To avoid this getting into an unpleasant exchange when I don't think any such is necessary (or intended), I will risk putting forth how I read his statements (correct me if I'm wrong, Richard).
It isn't that such adaptations are, per se, wrong, bad, or deleterious; but that by the very nature of providing the visualization themselves, they eliminate the reader's exercise of those faculties in favor of a more passive response to a different type of material. As an example: when listening to a piece of "narrative" music, such as Saint-Saenz' "Danse Macabre", the listener forms their own visual reflections of the notes, tones, chords, and relationships of the piece, culled from the imaginative and combinative faculties in their own minds.
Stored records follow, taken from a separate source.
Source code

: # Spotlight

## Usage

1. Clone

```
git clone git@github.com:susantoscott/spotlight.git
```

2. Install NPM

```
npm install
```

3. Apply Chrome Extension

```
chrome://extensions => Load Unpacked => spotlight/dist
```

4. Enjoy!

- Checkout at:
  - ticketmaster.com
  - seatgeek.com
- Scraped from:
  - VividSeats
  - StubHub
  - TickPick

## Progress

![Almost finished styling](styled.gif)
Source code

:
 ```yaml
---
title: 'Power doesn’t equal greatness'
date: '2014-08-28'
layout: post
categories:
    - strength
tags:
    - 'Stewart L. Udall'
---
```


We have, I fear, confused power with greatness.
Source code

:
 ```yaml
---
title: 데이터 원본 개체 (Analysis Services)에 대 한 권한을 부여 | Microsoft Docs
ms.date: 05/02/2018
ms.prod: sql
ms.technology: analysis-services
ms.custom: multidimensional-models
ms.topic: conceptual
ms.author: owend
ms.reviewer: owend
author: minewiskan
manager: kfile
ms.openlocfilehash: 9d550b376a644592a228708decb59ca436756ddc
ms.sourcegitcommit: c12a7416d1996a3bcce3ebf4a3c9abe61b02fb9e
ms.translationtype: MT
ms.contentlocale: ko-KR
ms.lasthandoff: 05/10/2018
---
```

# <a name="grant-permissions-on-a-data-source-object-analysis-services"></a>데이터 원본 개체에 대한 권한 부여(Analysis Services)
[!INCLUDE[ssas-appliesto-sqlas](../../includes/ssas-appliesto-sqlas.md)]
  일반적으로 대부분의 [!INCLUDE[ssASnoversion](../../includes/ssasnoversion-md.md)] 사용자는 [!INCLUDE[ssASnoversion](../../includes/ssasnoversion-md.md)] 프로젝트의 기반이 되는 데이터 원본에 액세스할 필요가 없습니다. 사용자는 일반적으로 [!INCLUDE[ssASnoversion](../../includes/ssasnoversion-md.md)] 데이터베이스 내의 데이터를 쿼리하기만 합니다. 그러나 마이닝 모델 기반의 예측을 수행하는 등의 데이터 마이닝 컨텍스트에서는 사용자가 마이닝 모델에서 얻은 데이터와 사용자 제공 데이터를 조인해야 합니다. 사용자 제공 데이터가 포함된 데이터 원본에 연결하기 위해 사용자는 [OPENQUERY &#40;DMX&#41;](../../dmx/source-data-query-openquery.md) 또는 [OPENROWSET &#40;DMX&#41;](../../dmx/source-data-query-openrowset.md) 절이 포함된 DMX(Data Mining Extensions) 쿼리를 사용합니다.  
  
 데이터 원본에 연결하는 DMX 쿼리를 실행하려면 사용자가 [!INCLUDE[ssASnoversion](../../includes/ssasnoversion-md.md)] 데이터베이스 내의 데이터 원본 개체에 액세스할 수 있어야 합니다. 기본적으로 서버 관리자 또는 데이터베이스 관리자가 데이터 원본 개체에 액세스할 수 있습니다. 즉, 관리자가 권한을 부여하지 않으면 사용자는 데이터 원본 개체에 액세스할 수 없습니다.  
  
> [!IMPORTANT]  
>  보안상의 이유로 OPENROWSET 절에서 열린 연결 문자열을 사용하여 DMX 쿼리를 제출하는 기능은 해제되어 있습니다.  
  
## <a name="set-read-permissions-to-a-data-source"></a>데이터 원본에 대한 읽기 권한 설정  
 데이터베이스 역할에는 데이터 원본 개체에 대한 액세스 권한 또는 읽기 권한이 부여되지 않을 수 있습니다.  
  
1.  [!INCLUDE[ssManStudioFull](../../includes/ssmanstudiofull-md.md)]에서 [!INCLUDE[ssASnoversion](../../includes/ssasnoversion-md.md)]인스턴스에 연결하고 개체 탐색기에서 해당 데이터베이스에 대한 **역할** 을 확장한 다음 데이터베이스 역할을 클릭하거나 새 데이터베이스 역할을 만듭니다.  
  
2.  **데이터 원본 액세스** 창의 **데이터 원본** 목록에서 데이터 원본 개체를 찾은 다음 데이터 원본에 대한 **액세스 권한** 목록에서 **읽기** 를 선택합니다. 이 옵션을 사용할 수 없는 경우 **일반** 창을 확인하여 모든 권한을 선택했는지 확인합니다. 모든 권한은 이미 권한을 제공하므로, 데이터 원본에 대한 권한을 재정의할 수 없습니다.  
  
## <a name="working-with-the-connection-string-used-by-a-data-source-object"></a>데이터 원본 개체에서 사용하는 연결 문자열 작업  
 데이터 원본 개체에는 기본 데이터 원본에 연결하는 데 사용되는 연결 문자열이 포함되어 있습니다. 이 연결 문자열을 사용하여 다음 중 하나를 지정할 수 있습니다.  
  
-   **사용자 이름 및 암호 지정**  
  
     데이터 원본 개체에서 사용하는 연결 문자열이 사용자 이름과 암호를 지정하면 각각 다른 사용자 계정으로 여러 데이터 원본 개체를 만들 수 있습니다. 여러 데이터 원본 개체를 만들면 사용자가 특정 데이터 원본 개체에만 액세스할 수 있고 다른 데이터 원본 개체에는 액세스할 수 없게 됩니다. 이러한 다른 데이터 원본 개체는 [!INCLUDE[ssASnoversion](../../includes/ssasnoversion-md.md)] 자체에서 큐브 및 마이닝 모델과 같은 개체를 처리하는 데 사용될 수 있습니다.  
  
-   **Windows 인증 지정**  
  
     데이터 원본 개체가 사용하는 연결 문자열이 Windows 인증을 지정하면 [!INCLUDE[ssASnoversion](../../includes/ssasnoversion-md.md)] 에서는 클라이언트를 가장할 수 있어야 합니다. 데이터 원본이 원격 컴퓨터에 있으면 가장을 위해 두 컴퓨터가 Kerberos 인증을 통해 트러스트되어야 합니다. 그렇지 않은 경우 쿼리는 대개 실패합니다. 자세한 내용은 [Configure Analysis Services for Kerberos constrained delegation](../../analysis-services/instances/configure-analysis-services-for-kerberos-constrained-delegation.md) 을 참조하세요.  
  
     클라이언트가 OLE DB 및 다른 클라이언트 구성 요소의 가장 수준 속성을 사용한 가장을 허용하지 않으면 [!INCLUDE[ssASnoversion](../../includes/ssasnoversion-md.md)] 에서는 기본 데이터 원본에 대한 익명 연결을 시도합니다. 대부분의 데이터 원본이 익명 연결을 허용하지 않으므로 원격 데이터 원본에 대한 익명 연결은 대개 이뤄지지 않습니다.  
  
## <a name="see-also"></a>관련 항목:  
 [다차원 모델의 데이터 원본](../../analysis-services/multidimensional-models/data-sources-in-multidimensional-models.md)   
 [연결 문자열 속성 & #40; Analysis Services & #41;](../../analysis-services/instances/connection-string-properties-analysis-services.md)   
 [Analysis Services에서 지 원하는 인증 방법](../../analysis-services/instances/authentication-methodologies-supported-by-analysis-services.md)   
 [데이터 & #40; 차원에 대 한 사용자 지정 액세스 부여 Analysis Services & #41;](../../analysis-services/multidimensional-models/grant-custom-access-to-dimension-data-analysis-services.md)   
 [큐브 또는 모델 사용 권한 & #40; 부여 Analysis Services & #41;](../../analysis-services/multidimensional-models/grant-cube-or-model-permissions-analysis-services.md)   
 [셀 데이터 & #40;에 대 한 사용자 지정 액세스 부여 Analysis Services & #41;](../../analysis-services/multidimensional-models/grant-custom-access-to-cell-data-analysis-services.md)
On the other hand, no matter how great the quality, when listening to the same piece accompanied by images chosen or created by another person, that very process will interfere with, by blending with, altering, or simply replacing, those which the listener would have created on their own. It's like an interference pattern of waves canceling out or replacing a prior or only nascent set. Depending on how intensely an individual remembers such things, that effect can either modify or completely eradicate their own native images from that point on; but that it will have some effect (whether of improvement or degradation depending on the quality of the art concerned) is almost absolutely certain. In turn, this renders any future visualizations connected to that material suspect as entirely one's own.
Hence, while the effect may not be, in the strictest sense, deleterious, it nonetheless interferes with the creations of one's own naturally-occurring visualization.